Scripture: Topics: Bible Questions with Mike
All right, here we are back in this elaborate studio out here in the warehouse to answer your Bible questions. Now, if you could actually see about four feet from me is a big bin of corn I picked during the fall that we're grinding to make chicken feed and corn mill out of it. There's a bunch of paint buckets and stuff. So I know this looks like Fox News or something set up here, but actually this is just us out in the corner of the warehouse. And so we're here to answer your Bible questions. And we've got Jared sitting there behind their little camera and it is kind of chilly today. And so he's shivering, but I'm not. I've got plenty to keep me warm. So Jared, what's the first Bible question you got for us today?
“Would you please explain biblical fasting? Why, when and how should a Christian fast?”

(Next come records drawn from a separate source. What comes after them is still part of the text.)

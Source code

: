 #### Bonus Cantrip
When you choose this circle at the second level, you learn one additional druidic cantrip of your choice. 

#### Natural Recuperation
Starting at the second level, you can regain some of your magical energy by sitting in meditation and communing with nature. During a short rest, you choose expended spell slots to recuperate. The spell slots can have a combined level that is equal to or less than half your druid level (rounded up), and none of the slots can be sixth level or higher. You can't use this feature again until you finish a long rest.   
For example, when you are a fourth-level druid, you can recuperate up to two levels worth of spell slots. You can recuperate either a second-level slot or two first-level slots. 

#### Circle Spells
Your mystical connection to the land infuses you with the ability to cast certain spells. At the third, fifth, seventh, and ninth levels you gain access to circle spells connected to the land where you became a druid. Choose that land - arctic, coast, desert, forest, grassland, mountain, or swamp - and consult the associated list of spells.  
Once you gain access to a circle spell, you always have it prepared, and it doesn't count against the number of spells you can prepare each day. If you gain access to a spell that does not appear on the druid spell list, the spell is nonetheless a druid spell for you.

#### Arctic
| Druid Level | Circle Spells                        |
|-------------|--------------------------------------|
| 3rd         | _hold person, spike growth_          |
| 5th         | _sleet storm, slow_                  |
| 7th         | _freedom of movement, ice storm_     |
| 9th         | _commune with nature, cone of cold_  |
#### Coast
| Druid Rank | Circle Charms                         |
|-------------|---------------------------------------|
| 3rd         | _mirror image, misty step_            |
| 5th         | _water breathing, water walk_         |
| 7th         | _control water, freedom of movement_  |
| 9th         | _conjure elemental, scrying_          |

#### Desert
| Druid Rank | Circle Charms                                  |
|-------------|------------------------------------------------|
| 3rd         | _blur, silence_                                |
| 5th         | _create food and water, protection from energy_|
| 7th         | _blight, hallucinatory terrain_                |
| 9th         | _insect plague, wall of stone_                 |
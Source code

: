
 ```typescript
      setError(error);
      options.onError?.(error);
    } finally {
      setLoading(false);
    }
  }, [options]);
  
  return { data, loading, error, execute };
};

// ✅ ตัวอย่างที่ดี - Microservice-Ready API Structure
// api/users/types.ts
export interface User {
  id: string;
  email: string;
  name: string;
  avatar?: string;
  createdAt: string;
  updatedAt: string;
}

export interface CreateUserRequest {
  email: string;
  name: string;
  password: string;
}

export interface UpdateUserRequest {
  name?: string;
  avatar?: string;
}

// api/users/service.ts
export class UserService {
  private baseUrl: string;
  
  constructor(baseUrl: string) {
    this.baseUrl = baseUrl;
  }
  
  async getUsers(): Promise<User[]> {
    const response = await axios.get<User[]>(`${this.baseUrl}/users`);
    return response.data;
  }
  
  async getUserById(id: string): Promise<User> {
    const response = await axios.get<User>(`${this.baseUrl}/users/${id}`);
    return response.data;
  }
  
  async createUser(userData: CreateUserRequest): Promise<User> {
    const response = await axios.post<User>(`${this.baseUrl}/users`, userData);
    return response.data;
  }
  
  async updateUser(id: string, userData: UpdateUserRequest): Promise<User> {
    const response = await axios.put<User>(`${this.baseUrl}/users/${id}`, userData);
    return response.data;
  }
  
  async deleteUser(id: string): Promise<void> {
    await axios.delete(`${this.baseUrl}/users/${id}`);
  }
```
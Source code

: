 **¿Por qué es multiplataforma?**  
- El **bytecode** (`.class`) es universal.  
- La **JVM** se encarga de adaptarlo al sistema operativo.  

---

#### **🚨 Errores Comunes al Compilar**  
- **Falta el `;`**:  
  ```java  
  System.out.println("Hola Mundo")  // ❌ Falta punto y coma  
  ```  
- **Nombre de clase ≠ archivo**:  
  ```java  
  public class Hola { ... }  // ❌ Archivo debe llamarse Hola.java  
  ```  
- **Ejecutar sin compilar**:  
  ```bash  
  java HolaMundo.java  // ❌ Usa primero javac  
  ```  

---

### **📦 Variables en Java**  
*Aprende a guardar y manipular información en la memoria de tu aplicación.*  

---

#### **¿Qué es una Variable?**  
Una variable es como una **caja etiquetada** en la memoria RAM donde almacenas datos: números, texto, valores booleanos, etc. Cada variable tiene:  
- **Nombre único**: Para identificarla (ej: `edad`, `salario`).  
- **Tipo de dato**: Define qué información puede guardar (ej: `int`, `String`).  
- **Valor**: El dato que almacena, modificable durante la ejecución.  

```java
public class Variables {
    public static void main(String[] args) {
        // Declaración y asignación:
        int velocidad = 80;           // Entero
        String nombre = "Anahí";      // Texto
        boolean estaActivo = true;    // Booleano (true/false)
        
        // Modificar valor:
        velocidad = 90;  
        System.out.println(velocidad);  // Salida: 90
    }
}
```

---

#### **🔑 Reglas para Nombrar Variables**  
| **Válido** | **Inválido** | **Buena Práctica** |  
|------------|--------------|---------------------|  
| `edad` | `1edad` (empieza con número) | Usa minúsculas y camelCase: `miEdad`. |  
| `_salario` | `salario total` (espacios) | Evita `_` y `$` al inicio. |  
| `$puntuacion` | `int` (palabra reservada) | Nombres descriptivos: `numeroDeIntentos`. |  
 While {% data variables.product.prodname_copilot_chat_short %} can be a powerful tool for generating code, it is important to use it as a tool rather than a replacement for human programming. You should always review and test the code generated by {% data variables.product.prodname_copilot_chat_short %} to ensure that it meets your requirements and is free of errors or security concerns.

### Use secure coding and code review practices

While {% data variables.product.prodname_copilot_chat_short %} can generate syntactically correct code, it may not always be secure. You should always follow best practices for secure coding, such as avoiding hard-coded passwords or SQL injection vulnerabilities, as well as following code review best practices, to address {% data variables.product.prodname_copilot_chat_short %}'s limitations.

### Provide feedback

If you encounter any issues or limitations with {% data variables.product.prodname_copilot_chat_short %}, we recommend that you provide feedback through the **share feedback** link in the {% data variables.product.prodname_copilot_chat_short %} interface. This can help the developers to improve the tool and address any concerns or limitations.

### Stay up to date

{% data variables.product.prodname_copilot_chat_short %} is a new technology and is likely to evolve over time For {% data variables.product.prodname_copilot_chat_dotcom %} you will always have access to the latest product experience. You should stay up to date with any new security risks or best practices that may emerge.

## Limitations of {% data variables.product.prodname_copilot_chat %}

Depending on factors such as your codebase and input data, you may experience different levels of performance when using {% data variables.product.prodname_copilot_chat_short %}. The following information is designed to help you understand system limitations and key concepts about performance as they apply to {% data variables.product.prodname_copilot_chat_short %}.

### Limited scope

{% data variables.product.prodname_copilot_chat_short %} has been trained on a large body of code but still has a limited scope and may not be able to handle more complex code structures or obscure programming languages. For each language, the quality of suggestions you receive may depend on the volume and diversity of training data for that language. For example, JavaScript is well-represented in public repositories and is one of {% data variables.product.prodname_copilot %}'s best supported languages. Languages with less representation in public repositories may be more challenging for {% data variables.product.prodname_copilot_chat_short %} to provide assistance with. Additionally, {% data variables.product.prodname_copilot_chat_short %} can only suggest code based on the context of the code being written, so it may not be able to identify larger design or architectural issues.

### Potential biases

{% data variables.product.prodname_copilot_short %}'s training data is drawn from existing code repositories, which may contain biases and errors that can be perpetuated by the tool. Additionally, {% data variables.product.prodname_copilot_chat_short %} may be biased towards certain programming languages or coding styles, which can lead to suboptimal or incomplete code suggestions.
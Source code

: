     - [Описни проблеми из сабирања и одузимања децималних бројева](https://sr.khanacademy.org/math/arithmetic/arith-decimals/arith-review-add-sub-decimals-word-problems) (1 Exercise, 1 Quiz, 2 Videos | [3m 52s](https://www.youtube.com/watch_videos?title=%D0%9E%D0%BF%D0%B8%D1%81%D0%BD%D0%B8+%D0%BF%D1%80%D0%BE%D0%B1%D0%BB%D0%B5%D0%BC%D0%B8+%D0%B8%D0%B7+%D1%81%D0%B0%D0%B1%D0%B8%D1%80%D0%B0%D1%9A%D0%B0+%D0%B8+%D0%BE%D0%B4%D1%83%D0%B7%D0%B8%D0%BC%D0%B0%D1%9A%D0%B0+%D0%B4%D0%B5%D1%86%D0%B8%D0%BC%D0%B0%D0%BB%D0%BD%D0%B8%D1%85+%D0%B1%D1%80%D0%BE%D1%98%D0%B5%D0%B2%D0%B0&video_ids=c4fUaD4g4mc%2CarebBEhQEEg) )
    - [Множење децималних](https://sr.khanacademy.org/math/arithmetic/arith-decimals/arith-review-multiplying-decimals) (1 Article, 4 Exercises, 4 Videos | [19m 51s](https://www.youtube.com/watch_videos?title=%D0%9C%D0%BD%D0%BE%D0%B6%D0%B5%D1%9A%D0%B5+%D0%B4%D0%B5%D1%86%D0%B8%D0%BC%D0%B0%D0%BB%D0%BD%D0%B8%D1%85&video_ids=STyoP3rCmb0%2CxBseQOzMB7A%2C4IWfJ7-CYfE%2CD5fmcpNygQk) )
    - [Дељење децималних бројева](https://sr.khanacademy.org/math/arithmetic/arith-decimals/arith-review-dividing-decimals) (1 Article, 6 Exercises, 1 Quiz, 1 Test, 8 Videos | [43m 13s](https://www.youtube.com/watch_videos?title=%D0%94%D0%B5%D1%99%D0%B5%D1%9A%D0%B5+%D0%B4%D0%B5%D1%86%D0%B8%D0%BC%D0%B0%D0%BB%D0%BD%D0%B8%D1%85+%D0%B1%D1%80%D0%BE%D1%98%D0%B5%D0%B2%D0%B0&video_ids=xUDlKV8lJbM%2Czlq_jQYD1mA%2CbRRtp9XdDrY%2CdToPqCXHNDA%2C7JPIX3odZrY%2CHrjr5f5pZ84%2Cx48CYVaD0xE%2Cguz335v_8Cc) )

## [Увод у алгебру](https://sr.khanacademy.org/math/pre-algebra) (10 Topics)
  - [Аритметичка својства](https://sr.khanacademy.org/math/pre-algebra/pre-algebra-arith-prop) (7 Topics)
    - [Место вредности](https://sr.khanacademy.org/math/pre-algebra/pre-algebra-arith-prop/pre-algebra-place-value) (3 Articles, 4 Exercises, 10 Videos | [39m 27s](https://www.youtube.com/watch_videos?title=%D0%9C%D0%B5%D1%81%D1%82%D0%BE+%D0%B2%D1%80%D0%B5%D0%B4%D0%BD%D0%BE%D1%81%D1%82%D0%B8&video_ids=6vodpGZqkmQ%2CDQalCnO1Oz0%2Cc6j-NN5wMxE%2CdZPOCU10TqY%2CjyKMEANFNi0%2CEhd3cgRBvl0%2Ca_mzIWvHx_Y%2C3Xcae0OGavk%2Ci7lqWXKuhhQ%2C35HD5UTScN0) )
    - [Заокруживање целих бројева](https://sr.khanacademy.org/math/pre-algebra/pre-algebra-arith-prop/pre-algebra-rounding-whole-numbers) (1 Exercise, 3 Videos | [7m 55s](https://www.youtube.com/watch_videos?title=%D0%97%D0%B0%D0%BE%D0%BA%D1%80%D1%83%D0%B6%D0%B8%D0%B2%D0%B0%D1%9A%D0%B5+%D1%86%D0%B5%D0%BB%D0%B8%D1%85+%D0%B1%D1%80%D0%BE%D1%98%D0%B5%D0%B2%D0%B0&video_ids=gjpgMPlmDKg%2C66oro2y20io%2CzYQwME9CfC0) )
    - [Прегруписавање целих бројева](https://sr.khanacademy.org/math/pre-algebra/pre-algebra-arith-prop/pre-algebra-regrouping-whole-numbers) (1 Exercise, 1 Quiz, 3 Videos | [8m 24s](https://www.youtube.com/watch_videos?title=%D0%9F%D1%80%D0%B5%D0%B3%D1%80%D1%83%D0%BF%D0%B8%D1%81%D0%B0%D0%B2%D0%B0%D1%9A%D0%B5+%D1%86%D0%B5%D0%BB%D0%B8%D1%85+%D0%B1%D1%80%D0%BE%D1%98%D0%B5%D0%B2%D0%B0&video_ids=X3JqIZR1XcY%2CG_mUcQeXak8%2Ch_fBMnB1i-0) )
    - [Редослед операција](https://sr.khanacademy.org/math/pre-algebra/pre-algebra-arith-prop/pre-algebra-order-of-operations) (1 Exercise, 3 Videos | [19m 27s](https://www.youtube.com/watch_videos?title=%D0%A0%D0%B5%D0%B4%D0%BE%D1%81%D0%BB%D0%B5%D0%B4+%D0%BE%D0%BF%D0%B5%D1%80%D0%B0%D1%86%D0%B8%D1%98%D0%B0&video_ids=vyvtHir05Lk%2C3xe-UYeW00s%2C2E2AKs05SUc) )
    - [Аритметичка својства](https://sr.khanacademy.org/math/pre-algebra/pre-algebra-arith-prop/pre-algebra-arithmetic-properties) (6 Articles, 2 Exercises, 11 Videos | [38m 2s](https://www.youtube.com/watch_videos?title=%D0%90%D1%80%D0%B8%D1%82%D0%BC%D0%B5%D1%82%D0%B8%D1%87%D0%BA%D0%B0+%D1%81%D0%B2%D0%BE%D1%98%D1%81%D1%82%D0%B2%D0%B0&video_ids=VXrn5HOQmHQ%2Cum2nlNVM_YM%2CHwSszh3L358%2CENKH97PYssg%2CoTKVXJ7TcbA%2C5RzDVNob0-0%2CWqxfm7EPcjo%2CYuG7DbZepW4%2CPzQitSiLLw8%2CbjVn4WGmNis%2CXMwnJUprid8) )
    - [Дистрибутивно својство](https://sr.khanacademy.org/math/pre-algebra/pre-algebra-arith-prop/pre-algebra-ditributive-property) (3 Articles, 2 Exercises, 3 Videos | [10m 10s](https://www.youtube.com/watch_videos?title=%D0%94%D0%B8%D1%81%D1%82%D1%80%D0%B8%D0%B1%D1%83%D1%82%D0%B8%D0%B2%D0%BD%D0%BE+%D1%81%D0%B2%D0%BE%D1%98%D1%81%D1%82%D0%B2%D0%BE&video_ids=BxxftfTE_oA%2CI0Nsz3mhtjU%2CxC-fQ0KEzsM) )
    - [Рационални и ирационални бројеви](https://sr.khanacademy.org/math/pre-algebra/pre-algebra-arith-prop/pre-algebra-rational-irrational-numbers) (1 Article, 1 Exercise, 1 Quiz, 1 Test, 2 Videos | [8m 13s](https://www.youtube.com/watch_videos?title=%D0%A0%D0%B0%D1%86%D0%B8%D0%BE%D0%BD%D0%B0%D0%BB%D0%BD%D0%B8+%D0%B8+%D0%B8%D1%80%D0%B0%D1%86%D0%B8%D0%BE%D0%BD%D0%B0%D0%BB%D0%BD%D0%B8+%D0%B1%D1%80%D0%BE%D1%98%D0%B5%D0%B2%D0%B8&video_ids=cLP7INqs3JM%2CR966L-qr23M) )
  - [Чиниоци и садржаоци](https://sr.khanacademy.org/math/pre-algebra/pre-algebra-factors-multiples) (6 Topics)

There's no commandment in the Bible to fast, but there is an indication of the benefits of it. For instance, Jesus one time, people came to Jesus said, "We brought our child to your disciples to cast the devils out and they couldn't do it." And so Jesus cast the devils out, and the disciples kind of in a state of chagrin came to Jesus and said, "Why couldn't we do it?" He said, "This kind come without not, but by prayer and fasting." And so the indication was that the thing that they lacked was two things: prayer and fasting. Not prayer and fasting at the moment in preparation for this particular event, but generally in their lives they had a failure of prayer and fasting. So it appears that fasting is related to prayer, that in other verses, it's related to prayer.
Why should we fast?
Fasting, we're not giving them a breakdown on anywhere. He doesn't tell us. It's kind assumed like prayer is assumed from the beginning of the Bible all the way to the end, that it's something that a spiritually minded person does, who wants to get closer to God, or get sharper in his spirit in regard to the things of God. We find the prophets fasting when they were ... Great burdens that they had. We find that Jesus, when he was tempted, went up on the mountain and fasted 40 days and 40 nights, at the end of which Satan came to him and tempted him. So if Jesus Christ, the Son of God, needed to fast 40 days and 40 nights in preparation for that great temptation, when Satan came to him, then it would appear that we need to fast too, when there are great burdens, great needs for prayer.
Conclusion
If you look back in history, you'll find too that men and women have fasted and prayed in anticipation of God moving in a great revival. And God has responded and answered those prayers. Fasting is not unique to Christianity. It is a universal thing that occurs in all religions, at least all the ancient ones. And it's generally understood that it is a way to focus the mind and spirit and subdue the body, the bodily passions. And if you've ever fasted three or four days, you know that after three or four days though, your body gets weak, your focus gets keen, your body's no longer digesting food, and your spirit and your mental state seems to heighten and intensify. And so I would say that fasting is a natural ... It's not some kind of spiritual sacrifice we're making. It's a natural function in order to subdue the fleshly passions and allow the spirit to take dominance over the flesh.